RealTime IT News

Report: 90% of Web Sites Vulnerable to Hackers

We all know that some Web sites suffer from security vulnerabilities -- but 90 percent of them?

In a new report, security researcher Whitehat Security said it found a staggering nine out of 10 Web sites have some type of serious vulnerability that a hacker could potentially exploit.

The study, which examined more than 600 sites including those of Fortune 500 firms, found a number of different vulnerabilities common across the Internet, with Cross-Site Scripting (XSS) vulnerabilities dominating the rankings.

In fact, Whitehat claims that 70 percent of the Web sites it surveyed were at risk from some sort of XSS attack. That figure dwarfs the No. 2 culprit in the firm's survey, SQL injection, which comprised only 4 percent of the firm's total surveyed vulnerabilities.

XSS flaws have been reported in recent years on a number of big-name sites, including IBM and Google.

To add insult to injury, Whitehat added that it typically takes a site 92 days to fix a reported XSS attack.

Chiefly, the protracted repair effort is because the issue is poorly understood and its severity often under-appreciated, Jeremiah Grossman, founder and CTO of Whitehat, told InternetNews.com.

In addition, developers who must fix the issue often don't work for IT security and have a different set of priorities, he said.

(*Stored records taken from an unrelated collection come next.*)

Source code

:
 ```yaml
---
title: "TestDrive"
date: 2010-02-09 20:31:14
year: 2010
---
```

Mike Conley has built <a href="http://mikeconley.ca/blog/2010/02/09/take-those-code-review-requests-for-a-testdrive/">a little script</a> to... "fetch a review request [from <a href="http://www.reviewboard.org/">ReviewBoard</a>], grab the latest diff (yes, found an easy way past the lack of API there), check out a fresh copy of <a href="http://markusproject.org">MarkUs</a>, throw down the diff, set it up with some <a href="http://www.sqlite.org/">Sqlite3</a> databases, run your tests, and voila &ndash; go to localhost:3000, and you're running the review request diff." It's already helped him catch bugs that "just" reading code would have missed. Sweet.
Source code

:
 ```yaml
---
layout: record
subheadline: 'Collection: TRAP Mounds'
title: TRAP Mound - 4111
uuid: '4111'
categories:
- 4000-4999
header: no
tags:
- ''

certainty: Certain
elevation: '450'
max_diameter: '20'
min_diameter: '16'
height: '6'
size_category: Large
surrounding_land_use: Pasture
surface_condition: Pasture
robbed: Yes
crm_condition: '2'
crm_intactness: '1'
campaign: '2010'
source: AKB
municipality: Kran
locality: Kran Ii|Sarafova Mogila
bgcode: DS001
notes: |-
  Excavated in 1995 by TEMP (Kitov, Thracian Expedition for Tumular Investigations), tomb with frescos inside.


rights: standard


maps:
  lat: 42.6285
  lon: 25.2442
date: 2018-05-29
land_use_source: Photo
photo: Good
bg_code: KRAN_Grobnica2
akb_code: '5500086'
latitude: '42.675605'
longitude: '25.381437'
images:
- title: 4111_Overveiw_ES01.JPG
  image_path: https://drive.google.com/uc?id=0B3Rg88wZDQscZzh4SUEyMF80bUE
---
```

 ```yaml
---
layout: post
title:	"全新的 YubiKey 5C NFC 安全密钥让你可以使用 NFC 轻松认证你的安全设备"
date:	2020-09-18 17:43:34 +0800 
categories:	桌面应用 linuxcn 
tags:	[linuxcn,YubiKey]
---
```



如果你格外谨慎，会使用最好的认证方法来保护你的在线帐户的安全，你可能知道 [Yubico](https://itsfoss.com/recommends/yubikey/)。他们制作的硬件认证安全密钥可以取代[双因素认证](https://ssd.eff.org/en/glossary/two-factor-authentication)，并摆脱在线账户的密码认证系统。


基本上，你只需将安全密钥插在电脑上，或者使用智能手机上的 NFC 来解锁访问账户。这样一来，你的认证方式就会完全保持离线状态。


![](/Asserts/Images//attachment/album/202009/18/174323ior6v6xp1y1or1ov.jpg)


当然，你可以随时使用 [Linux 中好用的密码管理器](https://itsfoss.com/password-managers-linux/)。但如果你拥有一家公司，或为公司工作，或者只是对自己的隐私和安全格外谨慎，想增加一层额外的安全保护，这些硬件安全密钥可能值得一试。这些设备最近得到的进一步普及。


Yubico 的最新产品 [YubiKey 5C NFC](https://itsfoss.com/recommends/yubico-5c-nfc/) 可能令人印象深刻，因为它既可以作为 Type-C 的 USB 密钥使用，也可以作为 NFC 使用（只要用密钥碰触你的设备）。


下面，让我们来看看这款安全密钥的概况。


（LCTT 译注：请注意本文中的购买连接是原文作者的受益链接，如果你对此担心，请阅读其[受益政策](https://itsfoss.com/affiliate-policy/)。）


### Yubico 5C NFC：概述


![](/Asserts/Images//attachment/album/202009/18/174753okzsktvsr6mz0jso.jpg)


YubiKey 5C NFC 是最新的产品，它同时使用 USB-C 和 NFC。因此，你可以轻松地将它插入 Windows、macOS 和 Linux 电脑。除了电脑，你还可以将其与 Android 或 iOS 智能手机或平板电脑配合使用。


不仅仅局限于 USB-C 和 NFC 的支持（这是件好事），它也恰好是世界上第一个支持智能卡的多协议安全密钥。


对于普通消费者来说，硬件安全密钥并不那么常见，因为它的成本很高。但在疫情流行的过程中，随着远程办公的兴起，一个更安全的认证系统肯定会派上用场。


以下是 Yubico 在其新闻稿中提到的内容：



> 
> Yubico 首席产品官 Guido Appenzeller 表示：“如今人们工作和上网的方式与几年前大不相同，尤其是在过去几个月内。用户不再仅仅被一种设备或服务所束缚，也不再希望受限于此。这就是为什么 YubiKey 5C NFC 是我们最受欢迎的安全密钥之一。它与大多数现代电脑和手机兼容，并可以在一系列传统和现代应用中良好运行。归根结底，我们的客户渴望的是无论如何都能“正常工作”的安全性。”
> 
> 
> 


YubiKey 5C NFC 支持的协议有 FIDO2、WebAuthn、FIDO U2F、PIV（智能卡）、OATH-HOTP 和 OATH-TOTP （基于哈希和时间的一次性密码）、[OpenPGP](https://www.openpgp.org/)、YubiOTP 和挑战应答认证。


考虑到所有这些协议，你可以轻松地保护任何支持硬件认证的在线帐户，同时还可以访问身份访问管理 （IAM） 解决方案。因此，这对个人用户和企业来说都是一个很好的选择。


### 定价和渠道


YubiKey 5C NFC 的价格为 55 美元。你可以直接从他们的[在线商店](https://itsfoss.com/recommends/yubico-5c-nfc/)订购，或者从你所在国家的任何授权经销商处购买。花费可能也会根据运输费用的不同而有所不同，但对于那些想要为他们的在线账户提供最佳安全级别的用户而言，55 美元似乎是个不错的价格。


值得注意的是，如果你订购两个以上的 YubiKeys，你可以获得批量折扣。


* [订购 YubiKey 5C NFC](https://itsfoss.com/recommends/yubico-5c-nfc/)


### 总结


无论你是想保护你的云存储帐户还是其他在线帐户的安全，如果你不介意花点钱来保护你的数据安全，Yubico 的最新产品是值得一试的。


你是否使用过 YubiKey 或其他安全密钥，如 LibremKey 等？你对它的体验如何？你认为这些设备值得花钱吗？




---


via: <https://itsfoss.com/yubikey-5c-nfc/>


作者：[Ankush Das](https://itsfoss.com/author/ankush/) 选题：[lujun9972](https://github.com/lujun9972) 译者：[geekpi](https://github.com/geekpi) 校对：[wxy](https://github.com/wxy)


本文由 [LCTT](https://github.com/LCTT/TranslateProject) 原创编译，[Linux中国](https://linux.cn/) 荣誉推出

Whitehat collected its statistics by way of its Whitehat's Sentinel Service, which provides software-as-a-service-based Web site vulnerability management. Whitehat claims to have more than 600 sites under management, including a number of the nation's largest companies.

The study also examined vulnerabilities by industry, with insurance sites topping the list: 84 percent of that sector's sites contained vulnerabilities, Whitehat said.

Perhaps ironically, IT-related sites weren't far behind, at 72 percent.

Grossman offered a simple explanation as to why IT firms were near the top of the list:

"Likely because those Web sites are not used or abused as often as the other, more trafficked Web sites," he said. "The more battlefield-tested a Web site is, the more secure it will become over time."

While XSS attacks currently hold the top spot in Whitehat's rankings, a new challenger may soon move into the No. 2. spot: Cross-Site Request Forgery (CSRF) attacks, which Grossman said are growing increasingly common -- often in tandem with XSS attacks.

He added that as the attacks are on the rise, effective, automated CSRF-detection techniques have yet to emerge.

Other security firms, including IBM's Watchfire division and Cenzic have also reported an upswing in CSRF attacks.

While CSRF attacks can be coupled with XSS attacks, the two each work differently. XSS attacks occur when code injection occurs on a Web site without user (or site) authorization. CSRF attacks, on the other hand, work by deceiving users to make third-party requests without realizing they're doing it.

"They are often combined during exploitation, but reported independently," Grossman said.

Beyond CSRF, Grossman doesn't expect much to change in terms of the threat landscape during the coming months, unless there's a "breakthrough in CSRF detection or entirely new attack classes show up," Grossman said.

"Things that could change over time are the time to fix," he added. "Several factors could cause these numbers to grow as well as shrink."

The Payment Card Interface (PCI) compliance 6.6 requirements could also play a role in highlighting widespread security vulnerabilities at sites.

"By our numbers, very few Web sites could meet compliance if testing is done in a comprehensive fashion."